NEWS FLASH: BPA curtails NW generation due to high river flows

In an action similar to one taken in the spring of 2011, the Bonneville Power Administration (BPA) ordered Pacific Northwest power generators to curtail production on April 29 and April 30 because of a surplus of hydropower coupled with low demand for electricity.

“We displaced 5,118 MWh on Sunday, and 5,800 MWh during early Monday,” a BPA spokesperson told TransmissionHub on April 30.  “We had a situation where we had lots of water in the river and lots of wind, [but] didn’t have the demand for that amount of power.”

The spokesperson said the agency works with thermal generators to displace that source of power first.  “Typically, the thermal plants shut down [first] because they can save on fuel costs,” the spokesperson said, “but wind producers have production tax credits and renewable energy credits that depend on continued wind generation.”

Due to low demand, thermal generators had already decreased their generation to minimum levels by early Sunday morning, so all the generation curtailed on Sunday was wind.

The agency curtailed thermal generation as well as wind generation on Monday morning but, as of press time, did not have a breakdown of how much of which type of resource was curtailed.

Last spring, BPA curtailed wind turbines during a period of high water flows in the Columbia River. The agency was forced to route the water through power-generating turbines because spilling the large quantity of water over spillways would have increased total dissolved gasses to a level that would endanger salmon.

The curtailment prompted wind producers to file a complaint with FERC, accusing the BPA of violating contracts for firm transmission rights and of treating them in a discriminatory manner.

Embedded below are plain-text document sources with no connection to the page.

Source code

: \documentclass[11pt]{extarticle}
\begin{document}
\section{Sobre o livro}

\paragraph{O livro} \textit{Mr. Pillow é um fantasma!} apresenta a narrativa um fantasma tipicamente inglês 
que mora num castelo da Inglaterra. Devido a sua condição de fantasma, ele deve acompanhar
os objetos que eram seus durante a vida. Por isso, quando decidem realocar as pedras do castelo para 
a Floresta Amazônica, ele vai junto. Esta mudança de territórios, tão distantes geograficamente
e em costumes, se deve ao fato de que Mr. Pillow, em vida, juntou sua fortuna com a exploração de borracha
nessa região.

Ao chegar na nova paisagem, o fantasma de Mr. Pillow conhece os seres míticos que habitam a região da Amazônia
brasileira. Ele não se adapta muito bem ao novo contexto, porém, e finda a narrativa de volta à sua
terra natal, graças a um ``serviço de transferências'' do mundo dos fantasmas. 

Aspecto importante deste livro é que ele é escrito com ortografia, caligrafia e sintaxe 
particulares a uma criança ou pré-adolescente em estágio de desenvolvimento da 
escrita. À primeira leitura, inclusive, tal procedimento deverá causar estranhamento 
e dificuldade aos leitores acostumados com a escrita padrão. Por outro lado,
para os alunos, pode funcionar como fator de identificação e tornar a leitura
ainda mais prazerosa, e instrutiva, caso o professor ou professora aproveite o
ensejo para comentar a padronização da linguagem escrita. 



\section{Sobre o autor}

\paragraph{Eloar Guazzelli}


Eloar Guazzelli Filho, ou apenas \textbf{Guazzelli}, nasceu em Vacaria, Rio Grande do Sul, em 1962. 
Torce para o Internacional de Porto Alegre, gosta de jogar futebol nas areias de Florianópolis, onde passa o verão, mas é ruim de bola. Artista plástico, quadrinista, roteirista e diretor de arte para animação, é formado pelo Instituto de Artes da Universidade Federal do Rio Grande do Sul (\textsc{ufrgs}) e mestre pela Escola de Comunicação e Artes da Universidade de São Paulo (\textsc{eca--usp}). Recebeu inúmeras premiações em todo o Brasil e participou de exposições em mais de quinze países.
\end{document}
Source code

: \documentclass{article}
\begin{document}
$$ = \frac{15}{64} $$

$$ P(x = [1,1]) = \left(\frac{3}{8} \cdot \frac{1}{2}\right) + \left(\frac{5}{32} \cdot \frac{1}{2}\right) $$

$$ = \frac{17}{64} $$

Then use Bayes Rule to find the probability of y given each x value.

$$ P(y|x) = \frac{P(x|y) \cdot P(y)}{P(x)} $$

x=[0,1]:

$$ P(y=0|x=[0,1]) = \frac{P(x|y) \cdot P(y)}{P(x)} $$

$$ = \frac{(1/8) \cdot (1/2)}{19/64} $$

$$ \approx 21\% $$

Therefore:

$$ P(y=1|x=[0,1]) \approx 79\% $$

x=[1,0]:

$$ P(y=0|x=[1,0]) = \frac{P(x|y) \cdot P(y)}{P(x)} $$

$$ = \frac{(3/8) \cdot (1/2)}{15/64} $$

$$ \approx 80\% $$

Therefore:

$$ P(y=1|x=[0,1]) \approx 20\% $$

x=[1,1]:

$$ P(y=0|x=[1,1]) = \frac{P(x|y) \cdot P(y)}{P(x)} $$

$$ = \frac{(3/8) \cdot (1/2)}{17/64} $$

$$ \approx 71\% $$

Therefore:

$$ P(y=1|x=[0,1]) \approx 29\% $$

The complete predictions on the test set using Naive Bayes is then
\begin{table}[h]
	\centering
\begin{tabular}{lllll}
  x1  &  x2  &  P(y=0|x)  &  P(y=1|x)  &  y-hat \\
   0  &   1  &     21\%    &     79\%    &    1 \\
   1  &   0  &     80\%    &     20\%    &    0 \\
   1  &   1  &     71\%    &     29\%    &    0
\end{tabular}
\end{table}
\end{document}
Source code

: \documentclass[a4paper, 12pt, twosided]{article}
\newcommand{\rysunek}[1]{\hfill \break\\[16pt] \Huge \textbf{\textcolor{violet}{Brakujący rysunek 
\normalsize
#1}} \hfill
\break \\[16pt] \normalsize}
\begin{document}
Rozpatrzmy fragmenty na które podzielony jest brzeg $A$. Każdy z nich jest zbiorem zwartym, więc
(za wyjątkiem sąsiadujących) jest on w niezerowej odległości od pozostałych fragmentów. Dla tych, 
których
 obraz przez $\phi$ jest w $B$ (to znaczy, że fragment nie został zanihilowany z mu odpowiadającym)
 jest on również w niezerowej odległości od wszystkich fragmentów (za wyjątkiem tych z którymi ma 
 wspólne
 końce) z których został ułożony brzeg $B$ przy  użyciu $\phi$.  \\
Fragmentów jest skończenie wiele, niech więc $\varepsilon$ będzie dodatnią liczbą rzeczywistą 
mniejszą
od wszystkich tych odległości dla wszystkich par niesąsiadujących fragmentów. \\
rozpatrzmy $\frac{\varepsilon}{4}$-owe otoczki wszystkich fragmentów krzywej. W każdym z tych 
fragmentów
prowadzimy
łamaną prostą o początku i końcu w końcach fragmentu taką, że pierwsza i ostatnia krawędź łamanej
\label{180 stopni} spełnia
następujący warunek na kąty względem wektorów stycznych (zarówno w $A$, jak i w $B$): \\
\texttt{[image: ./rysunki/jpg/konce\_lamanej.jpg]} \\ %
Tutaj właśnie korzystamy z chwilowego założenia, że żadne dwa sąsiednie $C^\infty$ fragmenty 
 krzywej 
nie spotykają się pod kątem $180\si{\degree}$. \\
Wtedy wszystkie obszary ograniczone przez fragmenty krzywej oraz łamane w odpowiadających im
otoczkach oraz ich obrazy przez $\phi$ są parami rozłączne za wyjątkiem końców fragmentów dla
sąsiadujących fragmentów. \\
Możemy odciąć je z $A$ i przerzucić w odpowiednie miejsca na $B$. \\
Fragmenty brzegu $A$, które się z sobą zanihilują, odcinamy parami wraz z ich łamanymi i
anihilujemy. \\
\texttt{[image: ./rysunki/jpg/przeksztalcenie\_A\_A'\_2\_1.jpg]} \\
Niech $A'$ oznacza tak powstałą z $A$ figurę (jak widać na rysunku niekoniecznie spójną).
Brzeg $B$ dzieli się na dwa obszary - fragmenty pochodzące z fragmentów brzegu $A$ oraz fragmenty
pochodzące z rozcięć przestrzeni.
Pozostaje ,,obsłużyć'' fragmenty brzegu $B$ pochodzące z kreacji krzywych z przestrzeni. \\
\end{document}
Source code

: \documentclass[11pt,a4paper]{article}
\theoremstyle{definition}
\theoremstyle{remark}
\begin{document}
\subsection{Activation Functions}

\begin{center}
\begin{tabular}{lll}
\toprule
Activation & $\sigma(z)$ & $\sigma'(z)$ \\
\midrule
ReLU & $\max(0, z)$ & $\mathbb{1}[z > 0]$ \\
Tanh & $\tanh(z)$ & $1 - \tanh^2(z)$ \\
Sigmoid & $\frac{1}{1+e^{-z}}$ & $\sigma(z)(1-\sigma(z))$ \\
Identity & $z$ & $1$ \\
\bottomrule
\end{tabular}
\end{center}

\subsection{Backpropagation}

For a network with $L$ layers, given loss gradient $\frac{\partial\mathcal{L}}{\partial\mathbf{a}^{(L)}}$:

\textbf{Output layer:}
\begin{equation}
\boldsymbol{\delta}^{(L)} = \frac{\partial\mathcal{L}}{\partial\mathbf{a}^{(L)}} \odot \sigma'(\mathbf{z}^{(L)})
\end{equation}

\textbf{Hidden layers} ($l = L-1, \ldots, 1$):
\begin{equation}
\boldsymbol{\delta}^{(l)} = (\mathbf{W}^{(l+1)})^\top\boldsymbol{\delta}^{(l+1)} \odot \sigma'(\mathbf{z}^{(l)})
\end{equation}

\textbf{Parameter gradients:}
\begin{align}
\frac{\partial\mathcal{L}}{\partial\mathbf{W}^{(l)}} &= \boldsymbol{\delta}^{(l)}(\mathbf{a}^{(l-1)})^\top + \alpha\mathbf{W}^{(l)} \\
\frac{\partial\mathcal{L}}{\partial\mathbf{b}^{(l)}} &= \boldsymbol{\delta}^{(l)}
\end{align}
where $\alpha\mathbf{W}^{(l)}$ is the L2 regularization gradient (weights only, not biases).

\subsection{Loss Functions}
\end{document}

FERC responded with an order finding that BPA’s curtailment policy represented noncomparable transmission service and requiring BPA to file a revised tariff to provide transmission service on conditions comparable to those it gives itself.

The agency filed a protocol with FERC on March 6 that is intended to help reimburse wind generators for those lost credits, but that protocol has been widely criticized by area wind producers as not going far enough.